Start of Records supplied

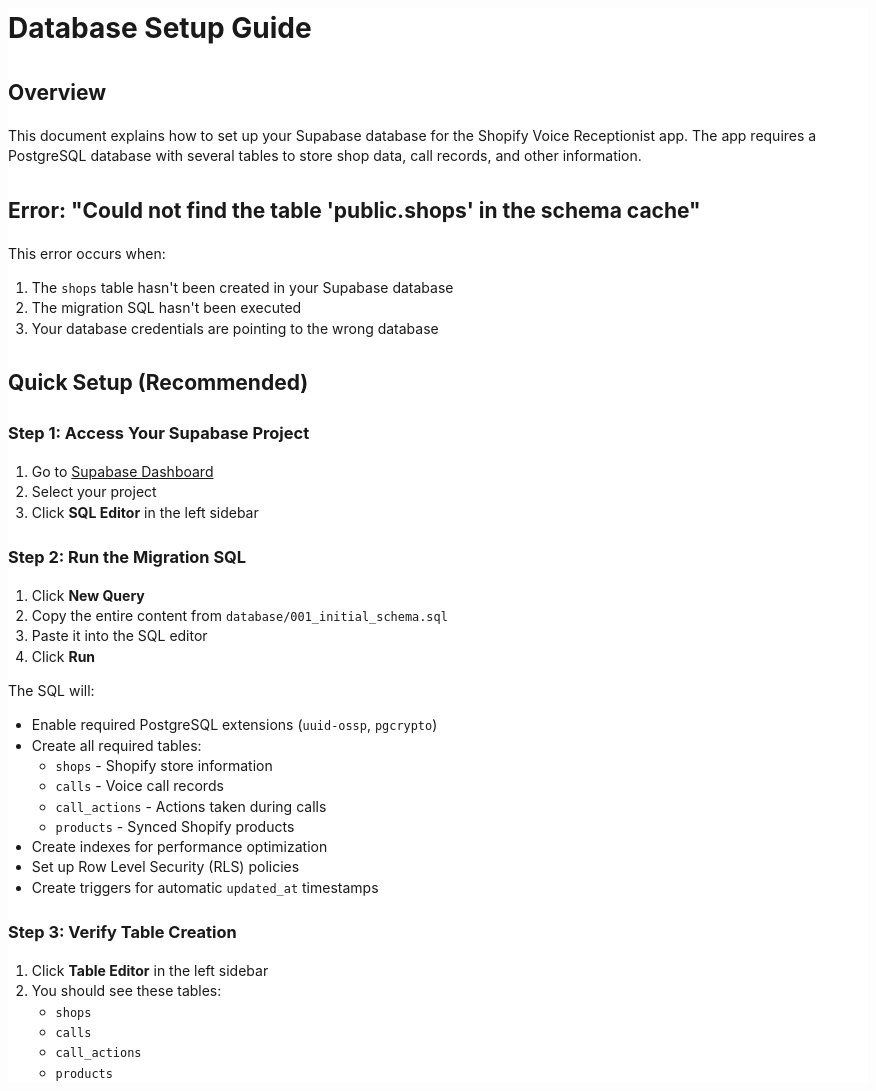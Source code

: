 # Database Setup Guide

## Overview

This document explains how to set up your Supabase database for the Shopify Voice Receptionist app. The app requires a PostgreSQL database with several tables to store shop data, call records, and other information.

## Error: "Could not find the table 'public.shops' in the schema cache"

This error occurs when:
1. The `shops` table hasn't been created in your Supabase database
2. The migration SQL hasn't been executed
3. Your database credentials are pointing to the wrong database

## Quick Setup (Recommended)

### Step 1: Access Your Supabase Project

1. Go to [Supabase Dashboard](https://supabase.com/dashboard/projects)
2. Select your project
3. Click **SQL Editor** in the left sidebar

### Step 2: Run the Migration SQL

1. Click **New Query**
2. Copy the entire content from `database/001_initial_schema.sql`
3. Paste it into the SQL editor
4. Click **Run**

The SQL will:
- Enable required PostgreSQL extensions (`uuid-ossp`, `pgcrypto`)
- Create all required tables:
  - `shops` - Shopify store information
  - `calls` - Voice call records
  - `call_actions` - Actions taken during calls
  - `products` - Synced Shopify products
- Create indexes for performance optimization
- Set up Row Level Security (RLS) policies
- Create triggers for automatic `updated_at` timestamps

### Step 3: Verify Table Creation

1. Click **Table Editor** in the left sidebar
2. You should see these tables:
   - `shops`
   - `calls`
   - `call_actions`
   - `products`
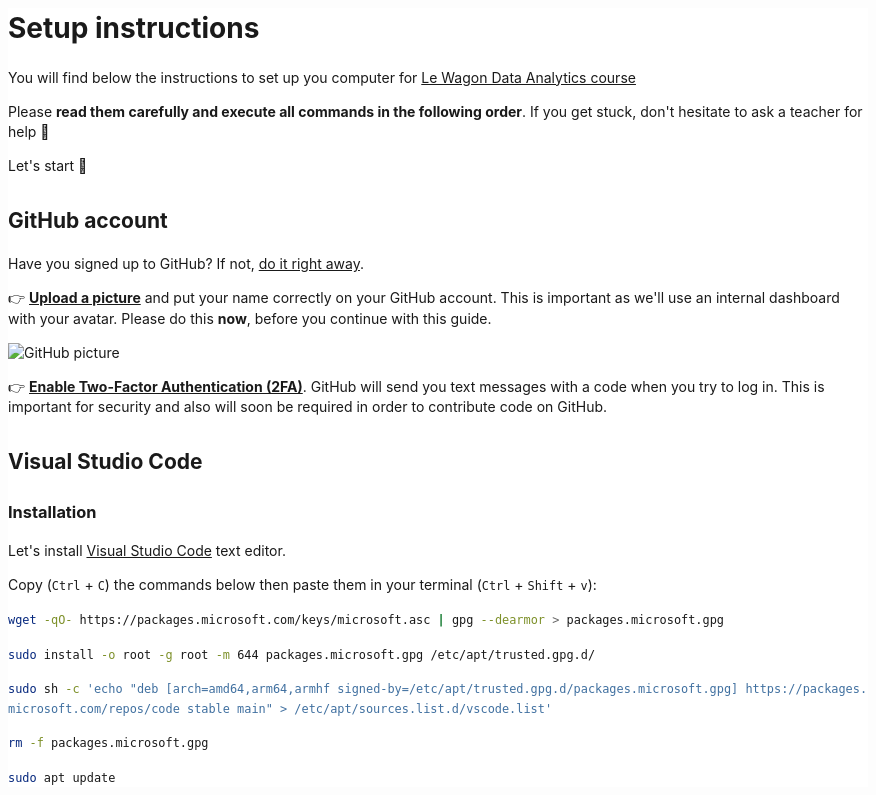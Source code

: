 # Setup instructions

You will find below the instructions to set up you computer for [Le Wagon Data Analytics course](https://www.lewagon.com/data-analytics-course/full-time)

Please **read them carefully and execute all commands in the following order**. If you get stuck, don't hesitate to ask a teacher for help :raising_hand:

Let's start :rocket:

## GitHub account

Have you signed up to GitHub? If not, [do it right away](https://github.com/join).

:point_right: **[Upload a picture](https://github.com/settings/profile)** and put your name correctly on your GitHub account. This is important as we'll use an internal dashboard with your avatar. Please do this **now**, before you continue with this guide.

![GitHub picture](https://github.com/lewagon/setup/blob/master/images/github_picture.png)

:point_right: **[Enable Two-Factor Authentication (2FA)](https://docs.github.com/en/authentication/securing-your-account-with-two-factor-authentication-2fa/configuring-two-factor-authentication#configuring-two-factor-authentication-using-text-messages)**. GitHub will send you text messages with a code when you try to log in. This is important for security and also will soon be required in order to contribute code on GitHub.

## Visual Studio Code

### Installation

Let's install [Visual Studio Code](https://code.visualstudio.com) text editor.

Copy (`Ctrl` + `C`) the commands below then paste them in your terminal (`Ctrl` + `Shift` + `v`):

```bash
wget -qO- https://packages.microsoft.com/keys/microsoft.asc | gpg --dearmor > packages.microsoft.gpg
```

```bash
sudo install -o root -g root -m 644 packages.microsoft.gpg /etc/apt/trusted.gpg.d/
```

```bash
sudo sh -c 'echo "deb [arch=amd64,arm64,armhf signed-by=/etc/apt/trusted.gpg.d/packages.microsoft.gpg] https://packages.microsoft.com/repos/code stable main" > /etc/apt/sources.list.d/vscode.list'
```

```bash
rm -f packages.microsoft.gpg
```

```bash
sudo apt update
```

End of Records supplied

- **About this exercise**
Nothing but the exact lines of the data above, from the line containing "Let's install [Visual" through the last, should appear in the answer.

- **Output for this exercise**
Let's install [Visual Studio Code](https://code.visualstudio.com) text editor.

Copy (`Ctrl` + `C`) the commands below then paste them in your terminal (`Ctrl` + `Shift` + `v`):

```bash
wget -qO- https://packages.microsoft.com/keys/microsoft.asc | gpg --dearmor > packages.microsoft.gpg
```

```bash
sudo install -o root -g root -m 644 packages.microsoft.gpg /etc/apt/trusted.gpg.d/
```

```bash
sudo sh -c 'echo "deb [arch=amd64,arm64,armhf signed-by=/etc/apt/trusted.gpg.d/packages.microsoft.gpg] https://packages.microsoft.com/repos/code stable main" > /etc/apt/sources.list.d/vscode.list'
```

```bash
rm -f packages.microsoft.gpg
```

```bash
sudo apt update
```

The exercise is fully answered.